TIM Network interface buffer sizing

Network cards have to deliver the data to the underlying OS. What happens is that the network cards do have, lets say, a 2x4096 descriptors (Each descriptor has a 2048Byte buffer), so as long as this buffer is not nearly full, the network card driver will not issue a IRQ (Interrupt Request) for the OS/Kernel/CPU to poll that data out. On a high volume bidirectional data feed, this is not really an issue if one network card has access to the full ~16MBytes buffer - note the card will have only half at disposal per data direction (Tx or Rx).

On a unidirectional data-feed (like when data comes from a SPAN or TAP), we have already only half the buffer. But take also into account the following:

On a SPAN data-feed, the data is re-aligned in one direction and merged with the other direction before being sent to the SPAN port at the Switch level. The network card - because it receives the data through one only physical link (Hald Duplex actually) also only uses half the available buffer. In our example 8MBytes. Here - we feed a complete Full Duplex link re-arranged into one Half Duplex Link => Increased data for the link.
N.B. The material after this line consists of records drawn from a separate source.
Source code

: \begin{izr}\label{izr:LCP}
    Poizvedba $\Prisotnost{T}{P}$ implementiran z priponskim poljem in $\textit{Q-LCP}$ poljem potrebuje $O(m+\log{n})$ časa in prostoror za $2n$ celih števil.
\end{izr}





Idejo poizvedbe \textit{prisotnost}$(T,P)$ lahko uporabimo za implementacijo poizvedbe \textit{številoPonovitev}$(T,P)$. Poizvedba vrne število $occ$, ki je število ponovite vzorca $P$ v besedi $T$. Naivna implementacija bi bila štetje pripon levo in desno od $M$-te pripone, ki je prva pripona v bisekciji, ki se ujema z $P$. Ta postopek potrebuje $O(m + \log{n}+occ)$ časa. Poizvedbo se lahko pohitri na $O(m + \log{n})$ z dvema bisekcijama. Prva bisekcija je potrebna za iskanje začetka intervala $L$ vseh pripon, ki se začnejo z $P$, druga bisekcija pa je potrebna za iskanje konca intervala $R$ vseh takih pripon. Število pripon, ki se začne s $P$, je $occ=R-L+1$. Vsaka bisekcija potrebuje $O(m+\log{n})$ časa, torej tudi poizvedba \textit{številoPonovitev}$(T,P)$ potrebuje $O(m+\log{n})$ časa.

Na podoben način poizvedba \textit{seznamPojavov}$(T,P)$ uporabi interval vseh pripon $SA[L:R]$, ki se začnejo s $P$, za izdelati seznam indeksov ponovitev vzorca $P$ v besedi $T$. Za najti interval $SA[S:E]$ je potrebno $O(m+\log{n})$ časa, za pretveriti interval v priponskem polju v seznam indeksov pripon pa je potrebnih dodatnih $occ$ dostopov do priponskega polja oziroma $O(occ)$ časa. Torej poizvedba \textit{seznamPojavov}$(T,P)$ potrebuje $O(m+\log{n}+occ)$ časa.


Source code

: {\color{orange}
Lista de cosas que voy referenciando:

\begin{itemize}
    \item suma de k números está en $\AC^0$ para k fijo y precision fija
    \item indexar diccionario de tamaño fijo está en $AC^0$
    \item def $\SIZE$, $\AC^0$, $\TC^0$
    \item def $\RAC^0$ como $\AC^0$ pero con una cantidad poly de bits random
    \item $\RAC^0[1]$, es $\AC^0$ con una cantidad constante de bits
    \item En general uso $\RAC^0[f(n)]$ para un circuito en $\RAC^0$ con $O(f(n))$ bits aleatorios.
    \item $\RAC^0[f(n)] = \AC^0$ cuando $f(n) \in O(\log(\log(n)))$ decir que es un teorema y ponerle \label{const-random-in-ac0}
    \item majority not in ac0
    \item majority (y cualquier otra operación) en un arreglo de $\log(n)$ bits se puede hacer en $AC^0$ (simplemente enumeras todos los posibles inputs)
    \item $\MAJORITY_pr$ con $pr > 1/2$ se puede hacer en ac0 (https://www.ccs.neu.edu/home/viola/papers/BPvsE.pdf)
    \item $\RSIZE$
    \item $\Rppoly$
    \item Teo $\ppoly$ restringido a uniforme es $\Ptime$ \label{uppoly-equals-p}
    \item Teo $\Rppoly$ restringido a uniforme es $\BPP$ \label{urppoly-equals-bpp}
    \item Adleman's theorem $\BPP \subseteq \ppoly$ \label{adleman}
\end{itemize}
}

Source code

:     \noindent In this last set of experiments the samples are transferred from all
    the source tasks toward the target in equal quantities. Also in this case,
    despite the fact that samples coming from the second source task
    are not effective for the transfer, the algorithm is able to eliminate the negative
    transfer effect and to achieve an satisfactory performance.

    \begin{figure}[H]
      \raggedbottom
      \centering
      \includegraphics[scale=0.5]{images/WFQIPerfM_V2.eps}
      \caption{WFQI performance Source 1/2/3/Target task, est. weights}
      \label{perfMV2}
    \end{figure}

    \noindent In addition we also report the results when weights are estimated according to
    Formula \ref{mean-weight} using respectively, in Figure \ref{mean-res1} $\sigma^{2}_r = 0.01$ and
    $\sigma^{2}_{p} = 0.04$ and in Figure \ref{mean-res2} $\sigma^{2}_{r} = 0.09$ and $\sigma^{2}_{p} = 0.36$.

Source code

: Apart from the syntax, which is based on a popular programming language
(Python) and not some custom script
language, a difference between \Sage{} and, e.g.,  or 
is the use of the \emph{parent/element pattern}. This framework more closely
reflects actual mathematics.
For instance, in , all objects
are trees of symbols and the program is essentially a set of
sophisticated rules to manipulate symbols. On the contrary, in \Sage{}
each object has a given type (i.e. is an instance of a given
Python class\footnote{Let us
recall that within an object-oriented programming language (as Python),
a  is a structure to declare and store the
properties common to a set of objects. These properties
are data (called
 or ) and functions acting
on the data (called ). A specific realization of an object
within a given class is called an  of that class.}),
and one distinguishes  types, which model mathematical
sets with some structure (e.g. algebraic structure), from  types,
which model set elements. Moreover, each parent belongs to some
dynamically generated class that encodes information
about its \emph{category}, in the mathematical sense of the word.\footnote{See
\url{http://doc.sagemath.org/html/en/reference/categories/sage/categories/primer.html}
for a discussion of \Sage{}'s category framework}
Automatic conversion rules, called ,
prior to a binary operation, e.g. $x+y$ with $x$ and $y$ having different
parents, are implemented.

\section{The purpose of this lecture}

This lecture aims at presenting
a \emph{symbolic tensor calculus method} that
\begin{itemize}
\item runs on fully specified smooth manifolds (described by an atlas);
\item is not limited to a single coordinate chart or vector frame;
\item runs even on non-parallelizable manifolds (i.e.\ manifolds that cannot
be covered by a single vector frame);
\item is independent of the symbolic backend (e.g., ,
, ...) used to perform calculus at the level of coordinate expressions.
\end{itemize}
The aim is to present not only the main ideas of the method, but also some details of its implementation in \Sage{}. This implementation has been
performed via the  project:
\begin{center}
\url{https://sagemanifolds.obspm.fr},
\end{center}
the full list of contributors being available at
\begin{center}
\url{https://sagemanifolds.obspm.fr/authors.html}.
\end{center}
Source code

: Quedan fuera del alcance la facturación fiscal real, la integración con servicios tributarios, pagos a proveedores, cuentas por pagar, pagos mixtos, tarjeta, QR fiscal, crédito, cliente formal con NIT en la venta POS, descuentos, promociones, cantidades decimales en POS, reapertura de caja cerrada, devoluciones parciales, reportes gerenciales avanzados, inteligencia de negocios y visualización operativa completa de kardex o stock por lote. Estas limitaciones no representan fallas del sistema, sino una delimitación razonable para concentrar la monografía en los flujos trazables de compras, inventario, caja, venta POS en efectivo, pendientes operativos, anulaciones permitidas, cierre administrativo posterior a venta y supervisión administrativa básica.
That per se would not really be an issue, if there wasn't the bad habit of Network card manufacturers to actually connect 2 or more ports on a network card chip without increasing the number of available descriptors.

So - in the normal case (If we assume a total buffer size of 16MBytes) we have 8MBytes of data the card can buffer on SPAN Data before it needs to get rid of it. On a 2 Port card, we already have only 4MBytes per SPAN Feed, on a 4 port card, 1MBytes.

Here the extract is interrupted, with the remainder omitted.